Task directions → Transcribe each record word for word. Skip the images.
Materials provided Block Start
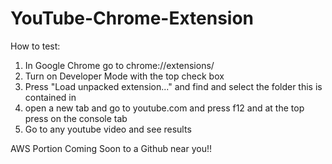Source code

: # YouTube-Chrome-Extension

How to test:

1. In Google Chrome go to chrome://extensions/
2. Turn on Developer Mode with the top check box
3. Press "Load unpacked extension..." and find and select the folder this is contained in
4. open a new tab and go to youtube.com and press f12 and at the top press on the console tab
5. Go to any youtube video and see results


AWS Portion Coming Soon to a Github near you!!
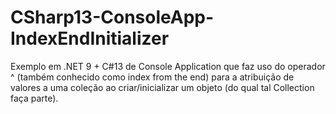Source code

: # CSharp13-ConsoleApp-IndexEndInitializer
Exemplo em .NET 9 + C#13 de Console Application que faz uso do operador ^ (também conhecido como index from the end) para a atribuição de valores a uma coleção ao criar/inicializar um objeto (do qual tal Collection faça parte).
Materials provided Block End
Reply to the task →
Source code

: # YouTube-Chrome-Extension

How to test:

1. In Google Chrome go to chrome://extensions/
2. Turn on Developer Mode with the top check box
3. Press "Load unpacked extension..." and find and select the folder this is contained in
4. open a new tab and go to youtube.com and press f12 and at the top press on the console tab
5. Go to any youtube video and see results


AWS Portion Coming Soon to a Github near you!!
Source code

: # CSharp13-ConsoleApp-IndexEndInitializer
Exemplo em .NET 9 + C#13 de Console Application que faz uso do operador ^ (também conhecido como index from the end) para a atribuição de valores a uma coleção ao criar/inicializar um objeto (do qual tal Collection faça parte).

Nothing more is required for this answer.